RTM-1 is the pair of blue spots just above the large magenta galaxy in the lower left. There are six more suggestive blue spot pairs in this field.

RTM-1, closeup view in #21, is very like CSL-1, only blue and more separated, but with the similar equality of size and color. It turns out that there are so many easily found pairs of all sizes, down to single pixel bright spots separated by a pixel space, that statistical studies are appropriate.

If you inspect this carefully, especially holding a 4 inch reading glass close to both of your eyes, focussing on the tiny bright blue sources, you will easily discern many suggestive pairs, right down to the limit of two single pixel spots separated by a pixel, or even the many double pixel spots.

The two sides of the convex reading glass function as opposed prisms, separating the reds and blues in such a way as to make the reds appear about a centimeter closer, creating a lovely, revealing 3D image, while moving the glass back and forth can flexibly adjust the smoothness and the sharpness of the image.

I found that using a 6"X5" concave glass, which in effect has prisms opposed in the opposite direction of a convex lens, makes a smaller overall image in which the blues appear closer than the reds, which I surmise is the actual reality for these images for the tiny, subtle background features, the myriad minute bright blue sources on the apparently more distant, dark magenta mesh.

The 1-2 mm red and blue sources are much closer galaxies, with their apparent colors determined by their actual temperature and the amount of redshifting, which grows linearly with distance. Much nearer to us, of course are the three 1-5 cm galaxies, while the central red star is very much closer, in our own galaxy.

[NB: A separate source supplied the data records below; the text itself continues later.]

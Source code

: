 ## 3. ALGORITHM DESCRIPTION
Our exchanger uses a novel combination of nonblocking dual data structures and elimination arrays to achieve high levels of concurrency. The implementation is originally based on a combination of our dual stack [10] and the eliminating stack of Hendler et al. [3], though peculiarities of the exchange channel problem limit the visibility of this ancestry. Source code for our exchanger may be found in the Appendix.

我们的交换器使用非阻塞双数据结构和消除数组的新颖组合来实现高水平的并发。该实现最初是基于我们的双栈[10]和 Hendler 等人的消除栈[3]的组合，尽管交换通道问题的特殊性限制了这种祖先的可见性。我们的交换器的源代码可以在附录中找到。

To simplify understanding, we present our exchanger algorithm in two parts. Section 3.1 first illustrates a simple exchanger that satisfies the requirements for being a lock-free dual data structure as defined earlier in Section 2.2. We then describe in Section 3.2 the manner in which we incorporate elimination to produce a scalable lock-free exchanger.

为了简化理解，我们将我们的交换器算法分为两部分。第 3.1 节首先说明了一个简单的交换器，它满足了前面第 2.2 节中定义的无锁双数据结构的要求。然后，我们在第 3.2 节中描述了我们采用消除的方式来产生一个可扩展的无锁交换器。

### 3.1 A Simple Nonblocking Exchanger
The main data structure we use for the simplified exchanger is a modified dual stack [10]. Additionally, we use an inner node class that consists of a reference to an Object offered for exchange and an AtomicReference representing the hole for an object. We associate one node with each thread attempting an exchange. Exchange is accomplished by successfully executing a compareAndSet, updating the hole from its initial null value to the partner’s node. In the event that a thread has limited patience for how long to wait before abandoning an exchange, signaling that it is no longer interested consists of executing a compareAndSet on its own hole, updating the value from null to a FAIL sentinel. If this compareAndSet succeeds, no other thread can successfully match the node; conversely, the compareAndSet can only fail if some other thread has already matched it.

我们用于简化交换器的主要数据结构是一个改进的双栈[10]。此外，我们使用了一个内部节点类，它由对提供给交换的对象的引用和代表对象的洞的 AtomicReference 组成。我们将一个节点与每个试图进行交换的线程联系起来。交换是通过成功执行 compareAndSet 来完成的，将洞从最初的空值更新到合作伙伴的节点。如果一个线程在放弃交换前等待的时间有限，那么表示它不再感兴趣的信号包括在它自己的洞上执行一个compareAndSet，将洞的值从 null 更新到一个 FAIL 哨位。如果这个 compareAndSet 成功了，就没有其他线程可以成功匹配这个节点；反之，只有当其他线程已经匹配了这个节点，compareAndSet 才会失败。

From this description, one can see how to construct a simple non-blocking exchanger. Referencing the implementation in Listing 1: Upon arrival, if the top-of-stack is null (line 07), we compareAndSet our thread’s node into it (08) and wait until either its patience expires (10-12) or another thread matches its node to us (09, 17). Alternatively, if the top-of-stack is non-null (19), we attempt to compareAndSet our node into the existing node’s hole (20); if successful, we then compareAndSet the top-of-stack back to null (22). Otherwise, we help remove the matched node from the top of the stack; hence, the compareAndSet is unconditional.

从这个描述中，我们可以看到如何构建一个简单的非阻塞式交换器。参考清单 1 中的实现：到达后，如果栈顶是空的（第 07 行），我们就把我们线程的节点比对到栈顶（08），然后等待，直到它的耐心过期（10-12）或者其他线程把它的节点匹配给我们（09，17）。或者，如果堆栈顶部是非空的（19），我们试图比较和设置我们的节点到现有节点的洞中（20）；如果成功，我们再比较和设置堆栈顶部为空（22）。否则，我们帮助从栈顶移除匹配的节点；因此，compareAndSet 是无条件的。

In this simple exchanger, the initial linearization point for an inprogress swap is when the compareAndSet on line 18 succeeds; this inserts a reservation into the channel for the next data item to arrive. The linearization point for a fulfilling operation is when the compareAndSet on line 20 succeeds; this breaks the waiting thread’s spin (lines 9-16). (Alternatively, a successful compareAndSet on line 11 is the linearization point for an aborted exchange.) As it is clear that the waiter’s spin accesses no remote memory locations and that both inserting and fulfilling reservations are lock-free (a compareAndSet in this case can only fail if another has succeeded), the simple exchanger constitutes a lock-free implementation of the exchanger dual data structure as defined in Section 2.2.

This field is 61 sec wide = 1 minute.

Theory predicts that many more cosmic strings would have been formed early in the drastic phase changes during the very early expansion of our Universe bubble, and that these strings would decay by vibrating fiercely and interacting with themselves and each other, giving off energy as gravitational radiation, and so decreasing in number per volume of space. Hence, there should be more gravitational lens pairs appearing as we view earlier and earlier epoches.

This can be researched by software that measures accurately the rate of pairing as the size of the pairs decreases, leading to accurate information about the cosmic strings and thus cutting edge areas of fundamental physics.

If it is possible to extract Doppler shift information, subtle red and blue light shifting, from the single or few pixel pairs, then gravitational lens pairs could be distinguished from pairs in close, rapid orbit around each other.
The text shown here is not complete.